*** Supplied data Section Begins ***

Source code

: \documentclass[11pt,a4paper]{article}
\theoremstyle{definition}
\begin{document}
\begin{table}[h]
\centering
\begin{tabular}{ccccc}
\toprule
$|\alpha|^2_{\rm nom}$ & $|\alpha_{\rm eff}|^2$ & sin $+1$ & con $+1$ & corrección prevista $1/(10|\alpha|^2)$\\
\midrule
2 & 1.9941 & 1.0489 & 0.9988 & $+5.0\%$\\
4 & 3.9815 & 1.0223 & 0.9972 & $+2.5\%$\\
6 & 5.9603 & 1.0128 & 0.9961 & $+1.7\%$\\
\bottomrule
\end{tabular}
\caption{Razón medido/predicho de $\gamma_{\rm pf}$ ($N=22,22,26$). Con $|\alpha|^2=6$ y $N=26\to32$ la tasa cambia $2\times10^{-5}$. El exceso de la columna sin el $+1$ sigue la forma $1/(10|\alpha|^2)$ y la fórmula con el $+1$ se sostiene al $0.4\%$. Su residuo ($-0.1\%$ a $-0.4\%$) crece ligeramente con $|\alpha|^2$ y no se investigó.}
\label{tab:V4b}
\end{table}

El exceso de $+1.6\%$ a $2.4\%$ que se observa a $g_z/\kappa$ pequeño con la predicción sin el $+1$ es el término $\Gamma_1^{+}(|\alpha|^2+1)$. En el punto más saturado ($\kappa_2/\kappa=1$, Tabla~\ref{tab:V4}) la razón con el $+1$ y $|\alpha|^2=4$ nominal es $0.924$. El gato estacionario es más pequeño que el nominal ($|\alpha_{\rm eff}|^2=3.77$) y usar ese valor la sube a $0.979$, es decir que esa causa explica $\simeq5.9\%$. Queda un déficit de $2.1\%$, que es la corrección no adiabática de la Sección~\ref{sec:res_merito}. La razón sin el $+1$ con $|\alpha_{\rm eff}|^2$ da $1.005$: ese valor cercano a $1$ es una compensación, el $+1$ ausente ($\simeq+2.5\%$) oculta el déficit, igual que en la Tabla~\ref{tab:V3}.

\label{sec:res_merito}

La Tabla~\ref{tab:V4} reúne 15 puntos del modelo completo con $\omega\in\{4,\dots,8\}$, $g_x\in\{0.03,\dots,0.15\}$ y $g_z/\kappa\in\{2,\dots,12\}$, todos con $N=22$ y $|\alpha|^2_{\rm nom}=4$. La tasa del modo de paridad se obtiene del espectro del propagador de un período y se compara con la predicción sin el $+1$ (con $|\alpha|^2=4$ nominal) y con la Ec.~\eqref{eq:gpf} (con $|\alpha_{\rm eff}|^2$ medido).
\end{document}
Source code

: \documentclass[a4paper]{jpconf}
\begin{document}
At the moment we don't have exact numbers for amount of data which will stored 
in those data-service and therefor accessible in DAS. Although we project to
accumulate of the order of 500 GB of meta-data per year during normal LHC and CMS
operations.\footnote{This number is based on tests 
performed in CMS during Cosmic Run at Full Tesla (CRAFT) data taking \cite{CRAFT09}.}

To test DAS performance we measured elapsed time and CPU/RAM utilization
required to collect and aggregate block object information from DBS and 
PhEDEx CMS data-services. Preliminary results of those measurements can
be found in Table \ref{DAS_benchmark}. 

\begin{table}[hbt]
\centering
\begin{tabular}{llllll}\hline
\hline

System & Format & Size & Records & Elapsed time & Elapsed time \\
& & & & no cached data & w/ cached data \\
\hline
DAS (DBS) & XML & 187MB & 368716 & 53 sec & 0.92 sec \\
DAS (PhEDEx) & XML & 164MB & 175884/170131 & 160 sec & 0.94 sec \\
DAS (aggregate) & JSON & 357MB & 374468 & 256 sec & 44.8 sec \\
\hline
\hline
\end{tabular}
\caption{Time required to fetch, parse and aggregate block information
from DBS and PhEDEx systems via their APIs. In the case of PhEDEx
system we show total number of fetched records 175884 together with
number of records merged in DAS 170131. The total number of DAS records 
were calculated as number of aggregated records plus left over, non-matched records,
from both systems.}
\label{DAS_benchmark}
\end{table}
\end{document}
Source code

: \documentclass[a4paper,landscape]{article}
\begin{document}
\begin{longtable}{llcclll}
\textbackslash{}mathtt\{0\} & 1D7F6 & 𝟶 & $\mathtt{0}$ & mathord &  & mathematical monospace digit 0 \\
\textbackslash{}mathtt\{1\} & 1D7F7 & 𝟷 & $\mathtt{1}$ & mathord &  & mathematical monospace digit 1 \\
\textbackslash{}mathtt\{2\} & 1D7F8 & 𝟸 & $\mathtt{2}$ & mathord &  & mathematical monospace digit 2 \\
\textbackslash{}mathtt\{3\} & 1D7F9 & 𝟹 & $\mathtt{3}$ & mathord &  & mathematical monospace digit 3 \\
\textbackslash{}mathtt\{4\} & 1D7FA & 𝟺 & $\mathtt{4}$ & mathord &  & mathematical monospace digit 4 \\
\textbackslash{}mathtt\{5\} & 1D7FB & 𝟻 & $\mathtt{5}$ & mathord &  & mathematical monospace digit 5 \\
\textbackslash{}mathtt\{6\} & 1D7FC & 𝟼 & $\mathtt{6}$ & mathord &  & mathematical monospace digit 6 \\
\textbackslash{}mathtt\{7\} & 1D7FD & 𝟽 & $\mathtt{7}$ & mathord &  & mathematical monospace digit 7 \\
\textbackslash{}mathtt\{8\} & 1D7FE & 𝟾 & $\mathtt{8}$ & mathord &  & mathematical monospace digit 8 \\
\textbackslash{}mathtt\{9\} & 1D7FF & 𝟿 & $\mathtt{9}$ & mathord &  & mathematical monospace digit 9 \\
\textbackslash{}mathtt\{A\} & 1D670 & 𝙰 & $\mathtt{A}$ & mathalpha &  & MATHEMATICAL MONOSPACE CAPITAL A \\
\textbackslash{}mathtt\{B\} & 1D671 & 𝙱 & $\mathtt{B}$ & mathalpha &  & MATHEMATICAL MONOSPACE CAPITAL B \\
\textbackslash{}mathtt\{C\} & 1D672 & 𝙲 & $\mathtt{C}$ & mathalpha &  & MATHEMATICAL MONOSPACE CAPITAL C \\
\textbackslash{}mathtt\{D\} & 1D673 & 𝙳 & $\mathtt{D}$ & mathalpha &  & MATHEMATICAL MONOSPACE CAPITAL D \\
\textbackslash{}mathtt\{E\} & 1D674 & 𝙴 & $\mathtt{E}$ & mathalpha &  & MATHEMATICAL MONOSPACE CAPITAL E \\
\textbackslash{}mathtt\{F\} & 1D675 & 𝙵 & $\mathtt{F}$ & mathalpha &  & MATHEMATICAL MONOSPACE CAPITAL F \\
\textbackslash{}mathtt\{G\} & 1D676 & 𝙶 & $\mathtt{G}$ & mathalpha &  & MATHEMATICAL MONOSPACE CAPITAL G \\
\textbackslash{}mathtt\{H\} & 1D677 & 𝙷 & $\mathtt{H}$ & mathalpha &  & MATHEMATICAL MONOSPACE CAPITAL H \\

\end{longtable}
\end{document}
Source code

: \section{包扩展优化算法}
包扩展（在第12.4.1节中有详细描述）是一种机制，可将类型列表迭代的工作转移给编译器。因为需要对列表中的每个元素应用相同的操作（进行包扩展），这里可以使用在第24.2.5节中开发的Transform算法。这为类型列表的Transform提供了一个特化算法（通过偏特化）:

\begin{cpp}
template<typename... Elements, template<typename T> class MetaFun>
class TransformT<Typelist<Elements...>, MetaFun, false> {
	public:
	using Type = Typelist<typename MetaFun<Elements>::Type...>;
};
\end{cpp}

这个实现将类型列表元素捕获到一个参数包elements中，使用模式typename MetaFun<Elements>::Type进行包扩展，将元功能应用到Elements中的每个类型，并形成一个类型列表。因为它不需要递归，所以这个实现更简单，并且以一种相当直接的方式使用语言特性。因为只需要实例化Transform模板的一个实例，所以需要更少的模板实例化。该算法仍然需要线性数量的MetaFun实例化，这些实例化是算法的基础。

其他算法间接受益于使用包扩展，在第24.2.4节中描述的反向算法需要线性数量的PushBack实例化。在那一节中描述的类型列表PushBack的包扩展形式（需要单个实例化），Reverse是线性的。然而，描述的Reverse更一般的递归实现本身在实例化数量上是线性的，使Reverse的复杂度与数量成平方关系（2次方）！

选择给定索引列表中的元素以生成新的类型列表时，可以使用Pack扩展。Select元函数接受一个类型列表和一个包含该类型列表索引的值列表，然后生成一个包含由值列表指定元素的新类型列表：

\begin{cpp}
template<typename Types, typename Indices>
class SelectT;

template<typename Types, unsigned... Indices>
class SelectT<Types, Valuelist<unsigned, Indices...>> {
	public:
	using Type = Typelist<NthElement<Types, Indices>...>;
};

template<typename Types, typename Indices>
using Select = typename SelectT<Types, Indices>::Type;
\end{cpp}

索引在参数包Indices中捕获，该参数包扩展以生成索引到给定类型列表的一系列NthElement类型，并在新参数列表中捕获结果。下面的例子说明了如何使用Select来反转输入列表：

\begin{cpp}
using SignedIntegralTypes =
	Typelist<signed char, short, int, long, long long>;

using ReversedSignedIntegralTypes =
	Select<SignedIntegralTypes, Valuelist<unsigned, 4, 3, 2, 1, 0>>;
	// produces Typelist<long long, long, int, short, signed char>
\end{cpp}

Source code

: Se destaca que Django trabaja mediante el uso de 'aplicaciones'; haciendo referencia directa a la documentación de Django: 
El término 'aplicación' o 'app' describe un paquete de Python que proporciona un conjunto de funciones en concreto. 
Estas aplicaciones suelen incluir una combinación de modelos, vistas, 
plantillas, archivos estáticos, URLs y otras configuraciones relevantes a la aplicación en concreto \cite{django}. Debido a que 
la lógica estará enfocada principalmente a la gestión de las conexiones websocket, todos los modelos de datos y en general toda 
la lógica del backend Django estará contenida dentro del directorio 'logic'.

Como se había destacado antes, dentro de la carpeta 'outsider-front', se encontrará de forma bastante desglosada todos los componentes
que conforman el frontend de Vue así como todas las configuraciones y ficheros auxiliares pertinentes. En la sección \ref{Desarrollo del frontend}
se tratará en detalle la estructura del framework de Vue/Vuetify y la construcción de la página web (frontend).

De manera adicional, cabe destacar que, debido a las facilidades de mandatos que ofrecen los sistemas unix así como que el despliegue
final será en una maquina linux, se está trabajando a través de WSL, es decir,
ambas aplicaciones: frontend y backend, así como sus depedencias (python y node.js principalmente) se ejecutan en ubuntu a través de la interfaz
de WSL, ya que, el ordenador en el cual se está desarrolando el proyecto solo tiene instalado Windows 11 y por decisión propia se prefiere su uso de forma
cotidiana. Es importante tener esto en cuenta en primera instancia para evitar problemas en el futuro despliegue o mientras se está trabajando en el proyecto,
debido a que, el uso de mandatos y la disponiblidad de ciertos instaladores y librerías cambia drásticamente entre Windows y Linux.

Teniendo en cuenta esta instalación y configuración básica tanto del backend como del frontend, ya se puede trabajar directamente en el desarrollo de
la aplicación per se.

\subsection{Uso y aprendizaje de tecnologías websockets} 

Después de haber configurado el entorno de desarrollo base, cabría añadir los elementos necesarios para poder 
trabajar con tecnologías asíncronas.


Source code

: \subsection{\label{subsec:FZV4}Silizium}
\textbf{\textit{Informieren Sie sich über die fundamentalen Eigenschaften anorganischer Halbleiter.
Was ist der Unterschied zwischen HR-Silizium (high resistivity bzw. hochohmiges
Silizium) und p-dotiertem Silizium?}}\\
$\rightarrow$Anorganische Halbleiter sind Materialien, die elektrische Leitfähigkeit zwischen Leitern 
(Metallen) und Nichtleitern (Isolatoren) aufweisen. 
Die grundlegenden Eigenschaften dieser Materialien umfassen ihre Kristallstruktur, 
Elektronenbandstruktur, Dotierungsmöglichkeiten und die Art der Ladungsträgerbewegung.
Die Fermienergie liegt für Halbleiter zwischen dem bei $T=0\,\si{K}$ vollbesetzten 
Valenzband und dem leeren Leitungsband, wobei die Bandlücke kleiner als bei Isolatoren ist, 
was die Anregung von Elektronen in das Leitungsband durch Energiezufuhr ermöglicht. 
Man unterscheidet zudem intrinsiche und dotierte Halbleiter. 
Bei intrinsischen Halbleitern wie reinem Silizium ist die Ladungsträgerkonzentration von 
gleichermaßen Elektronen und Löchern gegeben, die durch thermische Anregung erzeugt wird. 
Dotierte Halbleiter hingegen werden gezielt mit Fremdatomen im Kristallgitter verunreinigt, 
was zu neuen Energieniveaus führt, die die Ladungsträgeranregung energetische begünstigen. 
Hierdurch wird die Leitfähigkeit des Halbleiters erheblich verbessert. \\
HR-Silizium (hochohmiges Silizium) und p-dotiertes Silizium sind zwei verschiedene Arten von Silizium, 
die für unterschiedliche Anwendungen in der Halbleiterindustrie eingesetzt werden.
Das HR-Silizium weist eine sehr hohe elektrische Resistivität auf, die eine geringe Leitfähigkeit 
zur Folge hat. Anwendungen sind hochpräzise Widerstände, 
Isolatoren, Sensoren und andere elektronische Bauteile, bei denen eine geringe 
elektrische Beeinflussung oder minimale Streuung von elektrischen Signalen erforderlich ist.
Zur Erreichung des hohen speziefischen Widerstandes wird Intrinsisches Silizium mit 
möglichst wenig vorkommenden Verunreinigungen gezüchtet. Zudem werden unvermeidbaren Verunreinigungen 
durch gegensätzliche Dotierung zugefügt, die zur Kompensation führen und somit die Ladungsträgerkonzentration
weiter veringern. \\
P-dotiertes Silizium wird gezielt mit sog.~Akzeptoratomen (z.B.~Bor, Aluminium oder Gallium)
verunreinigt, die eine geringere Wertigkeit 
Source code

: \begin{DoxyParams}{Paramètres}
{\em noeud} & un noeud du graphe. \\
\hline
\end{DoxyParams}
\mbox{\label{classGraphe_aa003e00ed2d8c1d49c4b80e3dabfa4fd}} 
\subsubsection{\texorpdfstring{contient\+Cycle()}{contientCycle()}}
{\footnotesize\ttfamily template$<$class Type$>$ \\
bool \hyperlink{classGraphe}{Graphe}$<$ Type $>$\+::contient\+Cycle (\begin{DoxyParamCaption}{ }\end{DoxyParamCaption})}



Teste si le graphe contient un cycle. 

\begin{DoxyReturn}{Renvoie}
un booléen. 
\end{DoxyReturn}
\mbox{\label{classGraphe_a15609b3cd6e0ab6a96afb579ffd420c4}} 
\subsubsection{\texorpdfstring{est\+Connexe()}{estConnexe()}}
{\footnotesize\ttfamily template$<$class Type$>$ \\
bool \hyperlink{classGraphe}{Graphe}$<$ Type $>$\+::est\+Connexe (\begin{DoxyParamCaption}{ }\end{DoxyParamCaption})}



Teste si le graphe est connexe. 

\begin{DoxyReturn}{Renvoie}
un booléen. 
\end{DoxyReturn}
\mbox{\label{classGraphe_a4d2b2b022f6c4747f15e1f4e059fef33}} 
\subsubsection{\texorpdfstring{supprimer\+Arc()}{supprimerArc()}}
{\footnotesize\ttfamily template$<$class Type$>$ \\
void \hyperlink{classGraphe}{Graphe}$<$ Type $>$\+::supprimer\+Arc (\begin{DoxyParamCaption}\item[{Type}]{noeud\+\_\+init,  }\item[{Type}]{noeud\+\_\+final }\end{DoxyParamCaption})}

*** Supplied data Section Ends ***

Return, with no change at all, every line in the entries above from the line containing "Dotierte Halbleiter hingegen" through the line containing "Hierdurch wird die".

Dotierte Halbleiter hingegen werden gezielt mit Fremdatomen im Kristallgitter verunreinigt, 
was zu neuen Energieniveaus führt, die die Ladungsträgeranregung energetische begünstigen. 
Hierdurch wird die Leitfähigkeit des Halbleiters erheblich verbessert. \\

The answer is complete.